Beidi Hu & Jospeh Simmons
Journal of Experimental Psychology: General, forthcoming
Abstract:
Can overconfidence be reduced by asking people to provide a belief distribution over all possible outcomes—that is, by asking them to indicate how likely all possible outcomes are? Although prior research suggests that the answer is “yes,” that research suffers from methodological confounds that muddle its interpretation. In our research, we remove these confounds to investigate whether providing a belief distribution truly reduces overconfidence. In 10 studies, participants made predictions about upcoming sports games or other participants’ preferences, and then indicated their confidence in these predictions using rating scales, likelihood judgments, and/or incentivized wagers. Contrary to prior research, and to our own expectations, we find that providing a belief distribution usually increases overconfidence, because doing so seems to reinforce people’s prior beliefs.

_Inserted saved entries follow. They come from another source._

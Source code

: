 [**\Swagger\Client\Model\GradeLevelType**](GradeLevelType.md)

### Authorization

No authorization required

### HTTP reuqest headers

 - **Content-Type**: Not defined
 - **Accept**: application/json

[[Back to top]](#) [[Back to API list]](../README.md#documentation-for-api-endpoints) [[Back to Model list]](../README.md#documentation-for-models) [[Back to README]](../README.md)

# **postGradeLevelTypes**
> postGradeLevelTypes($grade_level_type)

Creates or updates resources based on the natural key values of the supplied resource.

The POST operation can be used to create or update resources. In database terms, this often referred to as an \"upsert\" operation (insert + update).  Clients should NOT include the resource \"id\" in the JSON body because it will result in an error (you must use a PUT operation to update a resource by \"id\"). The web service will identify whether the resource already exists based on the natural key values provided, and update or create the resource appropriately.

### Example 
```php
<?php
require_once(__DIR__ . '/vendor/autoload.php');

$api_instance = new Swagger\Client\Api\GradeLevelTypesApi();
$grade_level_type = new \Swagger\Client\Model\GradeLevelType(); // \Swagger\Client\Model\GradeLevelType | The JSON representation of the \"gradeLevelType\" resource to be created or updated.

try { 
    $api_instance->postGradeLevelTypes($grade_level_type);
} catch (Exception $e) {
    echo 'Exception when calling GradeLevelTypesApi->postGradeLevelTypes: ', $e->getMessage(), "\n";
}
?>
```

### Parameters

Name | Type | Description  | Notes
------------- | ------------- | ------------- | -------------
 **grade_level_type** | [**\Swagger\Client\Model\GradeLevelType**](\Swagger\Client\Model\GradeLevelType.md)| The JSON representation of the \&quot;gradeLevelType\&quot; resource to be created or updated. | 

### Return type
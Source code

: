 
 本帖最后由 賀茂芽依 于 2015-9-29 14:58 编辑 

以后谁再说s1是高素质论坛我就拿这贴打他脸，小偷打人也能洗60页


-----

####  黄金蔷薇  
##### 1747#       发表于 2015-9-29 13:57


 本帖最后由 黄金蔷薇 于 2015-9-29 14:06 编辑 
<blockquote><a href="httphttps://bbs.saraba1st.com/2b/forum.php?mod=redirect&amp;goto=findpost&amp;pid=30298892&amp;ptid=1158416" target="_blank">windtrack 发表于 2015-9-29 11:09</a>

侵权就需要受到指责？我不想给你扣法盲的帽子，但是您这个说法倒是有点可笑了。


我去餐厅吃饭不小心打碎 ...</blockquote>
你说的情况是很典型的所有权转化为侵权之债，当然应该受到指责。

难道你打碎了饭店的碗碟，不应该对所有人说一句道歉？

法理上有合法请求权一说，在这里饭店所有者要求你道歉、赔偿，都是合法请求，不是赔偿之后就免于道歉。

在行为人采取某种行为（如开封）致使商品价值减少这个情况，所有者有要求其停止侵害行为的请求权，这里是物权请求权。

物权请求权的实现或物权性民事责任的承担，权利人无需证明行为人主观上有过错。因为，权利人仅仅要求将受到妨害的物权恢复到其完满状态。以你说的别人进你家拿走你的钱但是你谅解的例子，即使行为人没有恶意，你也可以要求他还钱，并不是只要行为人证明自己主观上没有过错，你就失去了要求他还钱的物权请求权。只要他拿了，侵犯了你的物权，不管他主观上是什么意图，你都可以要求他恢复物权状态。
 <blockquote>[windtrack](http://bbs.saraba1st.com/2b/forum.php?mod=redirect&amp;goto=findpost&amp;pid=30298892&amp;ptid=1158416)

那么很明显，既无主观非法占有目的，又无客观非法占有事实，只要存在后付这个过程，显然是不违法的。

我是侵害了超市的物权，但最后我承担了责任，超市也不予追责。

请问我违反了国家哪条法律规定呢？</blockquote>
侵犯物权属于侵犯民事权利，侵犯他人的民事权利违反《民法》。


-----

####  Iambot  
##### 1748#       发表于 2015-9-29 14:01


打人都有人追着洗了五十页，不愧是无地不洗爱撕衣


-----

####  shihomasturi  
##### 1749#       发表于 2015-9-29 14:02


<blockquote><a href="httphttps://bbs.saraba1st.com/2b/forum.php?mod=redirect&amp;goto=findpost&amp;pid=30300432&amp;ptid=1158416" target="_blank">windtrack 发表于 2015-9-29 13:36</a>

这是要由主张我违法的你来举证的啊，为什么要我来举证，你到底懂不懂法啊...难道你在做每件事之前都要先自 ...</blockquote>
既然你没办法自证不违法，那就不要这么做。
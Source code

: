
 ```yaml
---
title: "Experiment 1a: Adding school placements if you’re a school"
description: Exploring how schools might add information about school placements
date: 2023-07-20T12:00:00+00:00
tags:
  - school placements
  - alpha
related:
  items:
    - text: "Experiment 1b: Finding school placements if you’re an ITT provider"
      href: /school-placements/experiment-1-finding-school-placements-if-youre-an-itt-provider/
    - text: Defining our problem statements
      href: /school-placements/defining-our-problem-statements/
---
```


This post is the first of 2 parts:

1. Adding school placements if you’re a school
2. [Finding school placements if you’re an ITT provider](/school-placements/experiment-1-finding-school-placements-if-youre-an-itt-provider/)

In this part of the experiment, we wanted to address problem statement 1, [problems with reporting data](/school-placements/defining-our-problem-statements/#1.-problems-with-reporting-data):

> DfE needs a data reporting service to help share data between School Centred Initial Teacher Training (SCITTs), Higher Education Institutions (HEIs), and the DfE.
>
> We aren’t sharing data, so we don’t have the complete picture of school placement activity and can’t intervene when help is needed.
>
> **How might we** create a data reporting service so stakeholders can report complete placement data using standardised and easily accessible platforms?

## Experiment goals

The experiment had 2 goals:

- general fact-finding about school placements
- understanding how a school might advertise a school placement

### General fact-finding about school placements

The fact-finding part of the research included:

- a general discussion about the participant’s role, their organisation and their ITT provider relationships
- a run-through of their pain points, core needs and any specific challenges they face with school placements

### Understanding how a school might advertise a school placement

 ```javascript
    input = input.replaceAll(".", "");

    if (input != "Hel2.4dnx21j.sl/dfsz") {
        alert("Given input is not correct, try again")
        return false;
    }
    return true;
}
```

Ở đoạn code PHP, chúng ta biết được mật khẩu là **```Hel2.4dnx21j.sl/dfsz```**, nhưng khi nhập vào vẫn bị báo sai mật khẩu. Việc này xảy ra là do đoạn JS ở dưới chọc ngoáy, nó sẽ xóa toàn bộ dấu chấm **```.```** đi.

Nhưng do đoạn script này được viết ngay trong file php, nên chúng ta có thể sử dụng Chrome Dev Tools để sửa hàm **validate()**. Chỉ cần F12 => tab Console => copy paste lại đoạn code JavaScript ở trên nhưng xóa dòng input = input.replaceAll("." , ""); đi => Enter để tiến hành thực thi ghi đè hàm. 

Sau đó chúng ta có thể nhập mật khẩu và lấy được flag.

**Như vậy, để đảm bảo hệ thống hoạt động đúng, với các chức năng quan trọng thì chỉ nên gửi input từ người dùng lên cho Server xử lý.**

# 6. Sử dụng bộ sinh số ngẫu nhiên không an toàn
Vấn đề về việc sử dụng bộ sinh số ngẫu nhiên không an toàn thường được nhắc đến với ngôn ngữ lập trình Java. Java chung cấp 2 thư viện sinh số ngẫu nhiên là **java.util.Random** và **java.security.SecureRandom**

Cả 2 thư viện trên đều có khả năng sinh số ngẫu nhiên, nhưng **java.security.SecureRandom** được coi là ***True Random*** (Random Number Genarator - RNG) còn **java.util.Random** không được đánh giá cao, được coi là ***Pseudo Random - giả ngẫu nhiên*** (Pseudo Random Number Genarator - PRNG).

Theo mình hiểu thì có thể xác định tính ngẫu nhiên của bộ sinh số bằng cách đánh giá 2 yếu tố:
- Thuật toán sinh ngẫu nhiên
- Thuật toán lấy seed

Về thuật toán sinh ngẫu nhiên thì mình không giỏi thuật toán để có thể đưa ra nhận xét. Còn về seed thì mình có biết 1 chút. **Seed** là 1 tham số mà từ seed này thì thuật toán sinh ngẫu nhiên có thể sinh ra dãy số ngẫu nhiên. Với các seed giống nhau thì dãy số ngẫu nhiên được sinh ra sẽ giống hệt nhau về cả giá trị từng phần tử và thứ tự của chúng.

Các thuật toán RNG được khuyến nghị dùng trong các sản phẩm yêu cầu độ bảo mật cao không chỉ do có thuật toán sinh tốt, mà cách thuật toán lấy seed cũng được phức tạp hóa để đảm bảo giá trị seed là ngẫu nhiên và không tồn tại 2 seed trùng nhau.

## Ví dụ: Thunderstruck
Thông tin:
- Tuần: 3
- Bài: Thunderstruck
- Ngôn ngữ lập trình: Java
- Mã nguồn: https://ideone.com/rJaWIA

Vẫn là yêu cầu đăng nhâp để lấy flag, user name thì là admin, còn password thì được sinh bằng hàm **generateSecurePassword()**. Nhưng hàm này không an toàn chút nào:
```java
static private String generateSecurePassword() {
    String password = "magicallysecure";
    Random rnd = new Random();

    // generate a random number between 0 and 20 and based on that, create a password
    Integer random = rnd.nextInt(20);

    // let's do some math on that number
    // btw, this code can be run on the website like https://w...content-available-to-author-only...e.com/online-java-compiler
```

What You See Is What You Hear: Sounds Alter the Contents of Visual Perception
Jamal Williams et al.
Psychological Science, forthcoming
Abstract:
Visual object recognition is not performed in isolation but depends on prior knowledge and context. Here, we found that auditory context plays a critical role in visual object perception. Using a psychophysical task in which naturalistic sounds were paired with noisy visual inputs, we demonstrated across two experiments (young adults; ns = 18–40 in Experiments 1 and 2, respectively) that the representations of ambiguous visual objects were shifted toward the visual features of an object that were related to the incidental sound. In a series of control experiments, we found that these effects were not driven by decision or response biases (ns = 40–85) nor were they due to top-down expectations (n = 40). Instead, these effects were driven by the continuous integration of audiovisual inputs during perception itself. Together, our results demonstrate that the perceptual experience of visual objects is directly shaped by naturalistic auditory context, which provides independent and diagnostic information about the visual world.
Genome-wide analyses of individual differences in quantitatively assessed reading- and language-related skills in up to 34,000 people
Else Eising et al.
Proceedings of the National Academy of Sciences, 30 August 2022
Abstract:
The use of spoken and written language is a fundamental human capacity. Individual differences in reading- and language-related skills are influenced by genetic variation, with twin-based heritability estimates of 30 to 80% depending on the trait. The genetic architecture is complex, heterogeneous, and multifactorial, but investigations of contributions of single-nucleotide polymorphisms (SNPs) were thus far underpowered. We present a multicohort genome-wide association study (GWAS) of five traits assessed individually using psychometric measures (word reading, nonword reading, spelling, phoneme awareness, and nonword repetition) in samples of 13,633 to 33,959 participants aged 5 to 26 y. We identified genome-wide significant association with word reading (rs11208009, P = 1.098 × 10−8) at a locus that has not been associated with intelligence or educational attainment. All five reading-/language-related traits showed robust SNP heritability, accounting for 13 to 26% of trait variability. Genomic structural equation modeling revealed a shared genetic factor explaining most of the variation in word/nonword reading, spelling, and phoneme awareness, which only partially overlapped with genetic variation contributing to nonword repetition, intelligence, and educational attainment. A multivariate GWAS of word/nonword reading, spelling, and phoneme awareness maximized power for follow-up investigation. Genetic correlation analysis with neuroimaging traits identified an association with the surface area of the banks of the left superior temporal sulcus, a brain region linked to the processing of spoken and written language. Heritability was enriched for genomic elements regulating gene expression in the fetal brain and in chromosomal regions that are depleted of Neanderthal variants. Together, these results provide avenues for deciphering the biological underpinnings of uniquely human traits.